[TASK DIRECTIONS] The expected output is a copy of every line in the records with the string "prompts".

** MATERIAL FOR THE TASK follows **

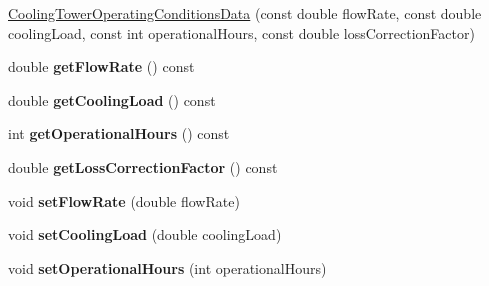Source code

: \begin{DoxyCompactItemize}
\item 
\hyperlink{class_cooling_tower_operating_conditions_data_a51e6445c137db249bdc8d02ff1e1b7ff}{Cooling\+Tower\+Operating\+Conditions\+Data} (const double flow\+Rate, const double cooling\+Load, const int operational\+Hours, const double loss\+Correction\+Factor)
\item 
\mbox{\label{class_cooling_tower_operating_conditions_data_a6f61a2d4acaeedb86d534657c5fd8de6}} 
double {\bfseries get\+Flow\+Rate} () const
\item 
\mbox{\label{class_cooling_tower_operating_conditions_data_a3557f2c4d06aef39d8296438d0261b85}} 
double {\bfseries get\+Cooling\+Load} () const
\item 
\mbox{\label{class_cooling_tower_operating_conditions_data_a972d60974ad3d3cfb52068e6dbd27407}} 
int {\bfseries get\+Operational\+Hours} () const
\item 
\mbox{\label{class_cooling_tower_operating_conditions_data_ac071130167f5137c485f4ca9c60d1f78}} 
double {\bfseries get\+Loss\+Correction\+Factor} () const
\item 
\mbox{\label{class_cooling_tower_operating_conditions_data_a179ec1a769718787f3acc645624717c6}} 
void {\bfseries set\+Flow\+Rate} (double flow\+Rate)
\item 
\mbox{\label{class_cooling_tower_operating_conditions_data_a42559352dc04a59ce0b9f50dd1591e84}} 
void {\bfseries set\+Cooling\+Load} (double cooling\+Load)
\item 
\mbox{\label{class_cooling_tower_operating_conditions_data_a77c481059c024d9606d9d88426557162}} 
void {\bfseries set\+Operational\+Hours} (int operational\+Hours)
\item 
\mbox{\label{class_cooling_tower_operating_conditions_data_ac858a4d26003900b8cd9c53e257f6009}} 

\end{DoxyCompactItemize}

** End of MATERIAL FOR THE TASK **
** MATERIAL FOR THE TASK follows **

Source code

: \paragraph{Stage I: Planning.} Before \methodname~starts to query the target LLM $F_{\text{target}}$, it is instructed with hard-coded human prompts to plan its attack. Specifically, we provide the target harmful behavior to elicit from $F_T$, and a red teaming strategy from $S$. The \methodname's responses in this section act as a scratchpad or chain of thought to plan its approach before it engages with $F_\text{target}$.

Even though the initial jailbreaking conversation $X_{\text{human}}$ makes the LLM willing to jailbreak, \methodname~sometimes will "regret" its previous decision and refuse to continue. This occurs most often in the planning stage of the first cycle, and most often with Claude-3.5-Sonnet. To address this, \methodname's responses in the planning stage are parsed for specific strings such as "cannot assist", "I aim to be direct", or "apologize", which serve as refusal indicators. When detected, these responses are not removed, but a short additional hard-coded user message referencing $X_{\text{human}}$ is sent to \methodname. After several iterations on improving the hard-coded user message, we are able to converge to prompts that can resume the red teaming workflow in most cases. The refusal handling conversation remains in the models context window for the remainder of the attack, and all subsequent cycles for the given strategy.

** End of MATERIAL FOR THE TASK **
** MATERIAL FOR THE TASK follows **

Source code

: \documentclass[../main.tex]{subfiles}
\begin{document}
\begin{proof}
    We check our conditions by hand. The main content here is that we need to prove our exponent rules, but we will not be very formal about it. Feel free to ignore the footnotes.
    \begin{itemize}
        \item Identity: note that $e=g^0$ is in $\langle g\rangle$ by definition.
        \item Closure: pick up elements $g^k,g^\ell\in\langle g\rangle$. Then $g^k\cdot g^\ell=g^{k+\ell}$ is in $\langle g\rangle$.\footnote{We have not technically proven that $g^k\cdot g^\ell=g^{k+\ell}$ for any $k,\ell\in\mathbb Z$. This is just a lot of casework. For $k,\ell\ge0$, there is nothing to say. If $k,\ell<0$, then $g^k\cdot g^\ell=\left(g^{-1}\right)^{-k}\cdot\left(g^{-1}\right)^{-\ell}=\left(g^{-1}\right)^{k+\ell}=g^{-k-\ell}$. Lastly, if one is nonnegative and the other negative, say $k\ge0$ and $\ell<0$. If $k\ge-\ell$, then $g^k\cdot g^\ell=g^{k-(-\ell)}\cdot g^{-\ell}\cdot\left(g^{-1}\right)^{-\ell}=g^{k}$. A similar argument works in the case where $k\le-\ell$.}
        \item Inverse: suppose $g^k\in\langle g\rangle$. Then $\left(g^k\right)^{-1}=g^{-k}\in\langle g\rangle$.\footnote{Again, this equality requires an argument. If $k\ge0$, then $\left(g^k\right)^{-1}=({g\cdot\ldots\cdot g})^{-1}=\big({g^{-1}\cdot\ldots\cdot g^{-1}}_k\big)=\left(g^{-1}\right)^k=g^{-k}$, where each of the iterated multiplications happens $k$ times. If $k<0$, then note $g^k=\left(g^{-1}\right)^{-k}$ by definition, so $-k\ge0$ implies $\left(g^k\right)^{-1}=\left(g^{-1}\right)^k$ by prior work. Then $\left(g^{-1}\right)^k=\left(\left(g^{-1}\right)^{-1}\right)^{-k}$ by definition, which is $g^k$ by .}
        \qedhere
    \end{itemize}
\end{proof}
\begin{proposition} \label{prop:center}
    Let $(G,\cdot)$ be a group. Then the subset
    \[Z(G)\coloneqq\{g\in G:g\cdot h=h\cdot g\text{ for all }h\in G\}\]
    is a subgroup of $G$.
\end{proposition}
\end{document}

** End of MATERIAL FOR THE TASK **

[EXERCISE RESULT]
: \paragraph{Stage I: Planning.} Before \methodname~starts to query the target LLM $F_{\text{target}}$, it is instructed with hard-coded human prompts to plan its attack. Specifically, we provide the target harmful behavior to elicit from $F_T$, and a red teaming strategy from $S$. The \methodname's responses in this section act as a scratchpad or chain of thought to plan its approach before it engages with $F_\text{target}$.
Even though the initial jailbreaking conversation $X_{\text{human}}$ makes the LLM willing to jailbreak, \methodname~sometimes will "regret" its previous decision and refuse to continue. This occurs most often in the planning stage of the first cycle, and most often with Claude-3.5-Sonnet. To address this, \methodname's responses in the planning stage are parsed for specific strings such as "cannot assist", "I aim to be direct", or "apologize", which serve as refusal indicators. When detected, these responses are not removed, but a short additional hard-coded user message referencing $X_{\text{human}}$ is sent to \methodname. After several iterations on improving the hard-coded user message, we are able to converge to prompts that can resume the red teaming workflow in most cases. The refusal handling conversation remains in the models context window for the remainder of the attack, and all subsequent cycles for the given strategy.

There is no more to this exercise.